We devised a methodology to reconstruct the genome of a given wheat accession (query accession) using the provided genomes of the set of the wheat accessions (database accessions) based on the IBSpy haplotype data (https://github.com/Uauy-Lab/IBSpy). For a given genome fragment, this method could find the potentially original place among the database.
The methodology (MLP finding) comprises the following steps:
The k-mers of the bread wheat reference sequence to the k-mers of each database were compared and counted the number of variations within each 50 kb window with the Identity-by-State (IBS) Python pipeline (IBSpy: https://github.com/Uauy-Lab/IBSpy), and then 1 Mb haplotypes were assigned with the affinity propagation clustering technique (with a window size of 1 Mb) based on IBSpy values computed from 20 consecutive 50-kb windows (IBSpy: https://github.com/Uauy-Lab/IBSpy).
Pedigree tracing was employed to track the ancestry of query accession among the database accessions. Building upon the haplotype assignments in non-overlapping 1 Mb windows, we reconstructed each query's genome using extended matched haplotype blocks from the database accessions, employing an in silico strategy featuring a minimum tiling path approach.
On a per-chromosome basis, we began by comparing the haplotypes of the query's first window with the corresponding chromosome's haplotypes in each database accession. The length of Matched Haplotype Windows (MHW) from each database accession was noted. The database accession with the longest MHW was identified as the potential progenitor contributing to that genomic region. Subsequent MHWs from other database accessions were discarded.

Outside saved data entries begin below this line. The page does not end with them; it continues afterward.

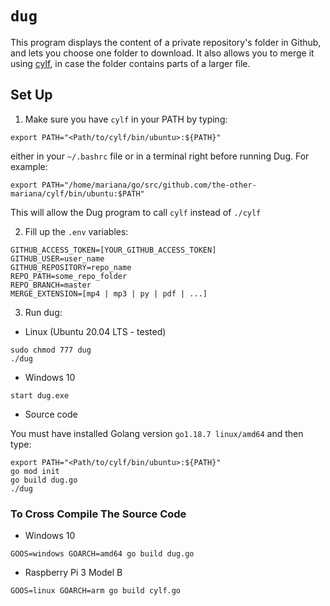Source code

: # `dug`

This program displays the content of a private repository's folder in Github, and lets you choose one folder to download. It also allows you to merge it using [cylf](https://github.com/the-other-mariana/cylf), in case the folder contains parts of a larger file.

## Set Up

1. Make sure you have `cylf` in your PATH by typing:

```
export PATH="<Path/to/cylf/bin/ubuntu>:${PATH}"
```

either in your `~/.bashrc` file or in a terminal right before running Dug. For example: 

```
export PATH="/home/mariana/go/src/github.com/the-other-mariana/cylf/bin/ubuntu:$PATH"
```

This will allow the Dug program to call `cylf` instead of `./cylf`

2. Fill up the `.env` variables:

```
GITHUB_ACCESS_TOKEN=[YOUR_GITHUB_ACCESS_TOKEN]
GITHUB_USER=user_name
GITHUB_REPOSITORY=repo_name
REPO_PATH=some_repo_folder
REPO_BRANCH=master
MERGE_EXTENSION=[mp4 | mp3 | py | pdf | ...]
```

3. Run dug:

- Linux (Ubuntu 20.04 LTS - tested)

```
sudo chmod 777 dug
./dug
```

- Windows 10

```
start dug.exe
```

- Source code

You must have installed Golang version `go1.18.7 linux/amd64` and then type:

```
export PATH="<Path/to/cylf/bin/ubuntu>:${PATH}"
go mod init
go build dug.go
./dug
```

### To Cross Compile The Source Code

- Windows 10

```
GOOS=windows GOARCH=amd64 go build dug.go
```

- Raspberry Pi 3 Model B

```
GOOS=linux GOARCH=arm go build cylf.go
```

The comparison process was iterated from the second window onward. At each step, we identified the longest MHW and its associated database accession. This iterative comparison continued window by window until covering the entire chromosome.
We then aligned the physical positions of identified MHWs from each window. Overlapping MHWs were removed, retaining those forming the minimum tiling path for reconstructing the chromosome. The reconstructed path allowed observation of the Mosaic composition of the query's genome originating from the database accessions. This strategic process delineates the closest database accession at a 1 Mb resolution for any given genomic region within the query accession. The contribution percentage of each Watkins line to a cultivar was quantified as the ratio of its total MHWs to the entire genome windows.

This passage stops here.